As part of its identification process of Blanchard’s remains, the DPAA provided Bill and his family a spiral-bound book of documents. Among the documents were a photo of the skeletal remains that were tested and confirmed to be those of Bill’s father.
When the family first learned the DPAA had remains they had no idea what that meant.
“We didn’t know what they had,” Sandra Blanchard said.
At first, the family had planned a cremation service. That changed when they realized the DPAA was sending skeletal remains.
Bill pointed to a page in the DPAA book that included a photograph of the bones.
“When we saw this, we said ‘no way we’re cremating that,’” he said.
The remains are being stored at a DPAA facility at Offutt Air Force Base in Nebraska. They will be transported to Virginia and brought to Elizabeth City by Twiford Funeral Home, the Blanchards said.
A memorial service with military honors for William Eugene Blanchard is planned for June 7 at Sam A. Twiford Veteran Park, with burial of his remains to follow at New Hollywood Cemetery. The memorial is scheduled to start at 1:56 p.m., which with the time zone difference will be 7:56 a.m. in Pearl Harbor.
‘She never gave up’
Also in the DPAA book were copies of letters Laura Ann Blanchard wrote the Navy seeking information about her husband’s death. While she later remarried she never gave up that search.
Through the years, Laura Ann attended USS Oklahoma survivors reunions, hoping to speak to anyone who could help her understand the events surrounding her first husband’s death. When Laura Ann died about 14 years ago, she was still holding out hope of learning something about what happened.
“She would have been thrilled” that his remains have been identified, Sandra said. “She never gave up.”
Laura Ann always believed her first husband’s remains would be found.
“She was right,” Stephanie said.
William was a prolific letter writer, and many of those letters were passed on to Stephanie from her grandmother. In his letters leading up to his death, William wrote fondly of his son and wanted to know how he was doing.
“He wrote about his baby, ‘Billy’ — that’s all he wanted to know about,” Stephanie said.
On the day of the attack at Pearl Harbor, Blanchard had decided to remain on board ship for a while to write a letter to Laura Ann. She was 19 at the time.
“It was a day off,” Sandra said. “He stayed on board to write a letter home.”
William’s letters also indicate that he was planning to get out of the Navy when his enlistment was up. In one letter, he listed several things that needed to be done when he returned, such as making car repairs, Stephanie said.
According to a news release from the DPAA, William’s remains were positively identified on Jan. 4. The DPAA has identified the remains of more than 300 sailors aboard the Oklahoma.

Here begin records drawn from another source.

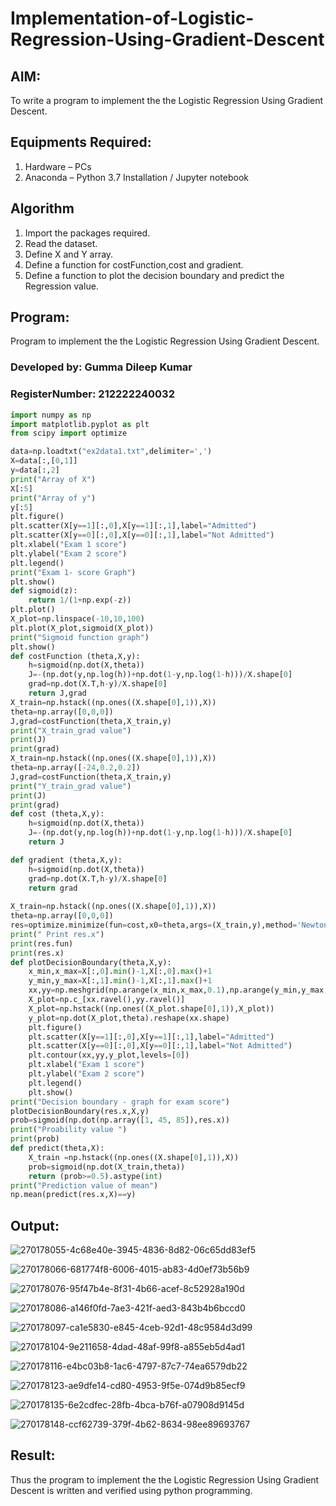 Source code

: # Implementation-of-Logistic-Regression-Using-Gradient-Descent

## AIM:
To write a program to implement the the Logistic Regression Using Gradient Descent.

## Equipments Required:
1. Hardware – PCs
2. Anaconda – Python 3.7 Installation / Jupyter notebook

## Algorithm

  1. Import the packages required.
  2. Read the dataset.
  3. Define X and Y array.
  4. Define a function for costFunction,cost and gradient.
  5. Define a function to plot the decision boundary and predict the Regression value.

## Program:
Program to implement the the Logistic Regression Using Gradient Descent.
### Developed by: Gumma Dileep Kumar
### RegisterNumber:  212222240032
```python
import numpy as np
import matplotlib.pyplot as plt
from scipy import optimize

data=np.loadtxt("ex2data1.txt",delimiter=',')
X=data[:,[0,1]]
y=data[:,2]
print("Array of X") 
X[:5]
print("Array of y") 
y[:5]
plt.figure()
plt.scatter(X[y==1][:,0],X[y==1][:,1],label="Admitted")
plt.scatter(X[y==0][:,0],X[y==0][:,1],label="Not Admitted")
plt.xlabel("Exam 1 score")
plt.ylabel("Exam 2 score")
plt.legend()
print("Exam 1- score Graph")
plt.show()
def sigmoid(z):
    return 1/(1+np.exp(-z))
plt.plot()
X_plot=np.linspace(-10,10,100)
plt.plot(X_plot,sigmoid(X_plot))
print("Sigmoid function graph")
plt.show()
def costFunction (theta,X,y):
    h=sigmoid(np.dot(X,theta))
    J=-(np.dot(y,np.log(h))+np.dot(1-y,np.log(1-h)))/X.shape[0]
    grad=np.dot(X.T,h-y)/X.shape[0]
    return J,grad
X_train=np.hstack((np.ones((X.shape[0],1)),X))
theta=np.array([0,0,0])
J,grad=costFunction(theta,X_train,y)
print("X_train_grad value")
print(J)
print(grad)
X_train=np.hstack((np.ones((X.shape[0],1)),X))
theta=np.array([-24,0.2,0.2])
J,grad=costFunction(theta,X_train,y)
print("Y_train_grad value")
print(J)
print(grad)
def cost (theta,X,y):
    h=sigmoid(np.dot(X,theta))
    J=-(np.dot(y,np.log(h))+np.dot(1-y,np.log(1-h)))/X.shape[0]
    return J

def gradient (theta,X,y):
    h=sigmoid(np.dot(X,theta))
    grad=np.dot(X.T,h-y)/X.shape[0]
    return grad 
   
X_train=np.hstack((np.ones((X.shape[0],1)),X))
theta=np.array([0,0,0])
res=optimize.minimize(fun=cost,x0=theta,args=(X_train,y),method='Newton-CG',jac=gradient)
print(" Print res.x")
print(res.fun)
print(res.x)   
def plotDecisionBoundary(theta,X,y):
    x_min,x_max=X[:,0].min()-1,X[:,0].max()+1
    y_min,y_max=X[:,1].min()-1,X[:,1].max()+1
    xx,yy=np.meshgrid(np.arange(x_min,x_max,0.1),np.arange(y_min,y_max,0.1))
    X_plot=np.c_[xx.ravel(),yy.ravel()]
    X_plot=np.hstack((np.ones((X_plot.shape[0],1)),X_plot))
    y_plot=np.dot(X_plot,theta).reshape(xx.shape)
    plt.figure()
    plt.scatter(X[y==1][:,0],X[y==1][:,1],label="Admitted")
    plt.scatter(X[y==0][:,0],X[y==0][:,1],label="Not Admitted")
    plt.contour(xx,yy,y_plot,levels=[0])
    plt.xlabel("Exam 1 score")
    plt.ylabel("Exam 2 score")
    plt.legend()
    plt.show()  
print("Decision boundary - graph for exam score")
plotDecisionBoundary(res.x,X,y)
prob=sigmoid(np.dot(np.array([1, 45, 85]),res.x))
print("Proability value ")
print(prob)
def predict(theta,X):
    X_train =np.hstack((np.ones((X.shape[0],1)),X))
    prob=sigmoid(np.dot(X_train,theta))
    return (prob>=0.5).astype(int)
print("Prediction value of mean")
np.mean(predict(res.x,X)==y)

```

## Output:

![270178055-4c68e40e-3945-4836-8d82-06c65dd83ef5](https://github.com/PriyankaAnnadurai/-Implementation-of-Logistic-Regression-Using-Gradient-Descent/assets/118351569/4903db55-4842-42e4-987e-cec0ace878e4)



![270178066-681774f8-6006-4015-ab83-4d0ef73b56b9](https://github.com/PriyankaAnnadurai/-Implementation-of-Logistic-Regression-Using-Gradient-Descent/assets/118351569/8b54bce9-0d54-4560-9768-0e2c1c682851)



![270178076-95f47b4e-8f31-4b66-acef-8c52928a190d](https://github.com/PriyankaAnnadurai/-Implementation-of-Logistic-Regression-Using-Gradient-Descent/assets/118351569/1bc0fe62-269a-4f78-b6c8-969293a6b29c)



![270178086-a146f0fd-7ae3-421f-aed3-843b4b6bccd0](https://github.com/PriyankaAnnadurai/-Implementation-of-Logistic-Regression-Using-Gradient-Descent/assets/118351569/426970ab-a3eb-4584-a5de-4d05c41ad825)



![270178097-ca1e5830-e845-4ceb-92d1-48c9584d3d99](https://github.com/PriyankaAnnadurai/-Implementation-of-Logistic-Regression-Using-Gradient-Descent/assets/118351569/d8a88daf-6410-482b-9aaa-8cc02e674fcc)



![270178104-9e211658-4dad-48af-99f8-a855eb5d4ad1](https://github.com/PriyankaAnnadurai/-Implementation-of-Logistic-Regression-Using-Gradient-Descent/assets/118351569/89e30d97-fc7b-4370-9df7-1757b3a22d07)



![270178116-e4bc03b8-1ac6-4797-87c7-74ea6579db22](https://github.com/PriyankaAnnadurai/-Implementation-of-Logistic-Regression-Using-Gradient-Descent/assets/118351569/69e18e12-9fd3-4394-b94d-6559206ba9b7)



![270178123-ae9dfe14-cd80-4953-9f5e-074d9b85ecf9](https://github.com/PriyankaAnnadurai/-Implementation-of-Logistic-Regression-Using-Gradient-Descent/assets/118351569/d9b28c22-f3be-4176-b115-7c003f831ed2)



![270178135-6e2cdfec-28fb-4bca-b76f-a07908d9145d](https://github.com/PriyankaAnnadurai/-Implementation-of-Logistic-Regression-Using-Gradient-Descent/assets/118351569/d4fdaf1f-0242-49ef-92bb-38899754cd96)



![270178148-ccf62739-379f-4b62-8634-98ee89693767](https://github.com/PriyankaAnnadurai/-Implementation-of-Logistic-Regression-Using-Gradient-Descent/assets/118351569/eb7aacb6-9f8c-4795-ab98-b015c60456c6)


## Result:
Thus the program to implement the the Logistic Regression Using Gradient Descent is written and verified using python programming.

“They never give up,” Sandra Blanchard said, of the work DPAA is doing. “They keep identifying remains that have been around for 80 years.”
“We were just one of many families who are now getting contacted,” Stephanie said. “It’s just amazing.”

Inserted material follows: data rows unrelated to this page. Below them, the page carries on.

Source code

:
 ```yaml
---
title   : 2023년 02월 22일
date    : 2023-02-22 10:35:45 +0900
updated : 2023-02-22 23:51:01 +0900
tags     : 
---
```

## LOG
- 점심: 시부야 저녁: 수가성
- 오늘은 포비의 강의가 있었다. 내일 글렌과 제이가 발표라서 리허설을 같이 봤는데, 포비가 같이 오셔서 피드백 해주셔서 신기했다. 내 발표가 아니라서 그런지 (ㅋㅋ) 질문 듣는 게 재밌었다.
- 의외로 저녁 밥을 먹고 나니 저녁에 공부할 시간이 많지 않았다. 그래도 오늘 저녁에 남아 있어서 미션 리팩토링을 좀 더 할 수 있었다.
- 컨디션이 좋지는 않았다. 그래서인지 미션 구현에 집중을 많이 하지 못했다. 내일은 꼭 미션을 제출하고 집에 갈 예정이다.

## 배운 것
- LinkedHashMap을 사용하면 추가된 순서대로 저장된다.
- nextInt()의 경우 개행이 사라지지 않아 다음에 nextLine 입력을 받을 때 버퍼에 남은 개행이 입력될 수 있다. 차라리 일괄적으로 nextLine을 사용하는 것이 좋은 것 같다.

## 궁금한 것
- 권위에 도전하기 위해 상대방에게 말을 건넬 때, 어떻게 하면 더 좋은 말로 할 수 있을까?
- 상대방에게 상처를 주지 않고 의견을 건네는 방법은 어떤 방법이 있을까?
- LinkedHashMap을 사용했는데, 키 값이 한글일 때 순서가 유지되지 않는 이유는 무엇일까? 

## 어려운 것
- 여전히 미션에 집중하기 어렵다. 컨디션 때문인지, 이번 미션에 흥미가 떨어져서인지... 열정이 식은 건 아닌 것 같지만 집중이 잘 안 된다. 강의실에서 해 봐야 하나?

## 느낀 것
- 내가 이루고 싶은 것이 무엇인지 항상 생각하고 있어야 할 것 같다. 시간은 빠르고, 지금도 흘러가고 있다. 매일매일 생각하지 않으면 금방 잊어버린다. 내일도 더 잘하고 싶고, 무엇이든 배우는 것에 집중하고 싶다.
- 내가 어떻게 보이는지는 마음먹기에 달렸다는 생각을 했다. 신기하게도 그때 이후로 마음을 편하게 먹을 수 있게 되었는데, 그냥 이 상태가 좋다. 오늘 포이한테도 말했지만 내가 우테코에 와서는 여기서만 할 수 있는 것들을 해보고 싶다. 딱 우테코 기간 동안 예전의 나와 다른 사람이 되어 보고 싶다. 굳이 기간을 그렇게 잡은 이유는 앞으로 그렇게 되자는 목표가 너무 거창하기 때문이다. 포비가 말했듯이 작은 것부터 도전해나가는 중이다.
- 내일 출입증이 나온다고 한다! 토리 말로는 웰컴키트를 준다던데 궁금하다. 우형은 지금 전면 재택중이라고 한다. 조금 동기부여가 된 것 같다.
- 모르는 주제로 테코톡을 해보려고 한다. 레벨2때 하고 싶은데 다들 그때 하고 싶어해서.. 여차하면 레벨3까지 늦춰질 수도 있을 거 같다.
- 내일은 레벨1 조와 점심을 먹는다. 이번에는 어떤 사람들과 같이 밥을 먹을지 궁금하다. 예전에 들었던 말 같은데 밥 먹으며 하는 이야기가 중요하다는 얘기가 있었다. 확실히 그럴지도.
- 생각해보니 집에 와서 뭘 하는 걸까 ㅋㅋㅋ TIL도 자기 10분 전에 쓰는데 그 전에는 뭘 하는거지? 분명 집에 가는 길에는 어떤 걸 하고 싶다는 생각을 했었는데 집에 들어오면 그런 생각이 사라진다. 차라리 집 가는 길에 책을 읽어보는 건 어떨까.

In preparing for William’s memorial, Bill and Sandra purchased three plots at New Hollywood Cemetery. One is where they will bury William in a steel, watertight casket provided by the Navy. The other two plots are reserved for them.
Elizabeth City was not William’s home, but it’s home to his son and that’s OK, Sandra said. They will all rest together.
“He’s going to be with his baby,” she said.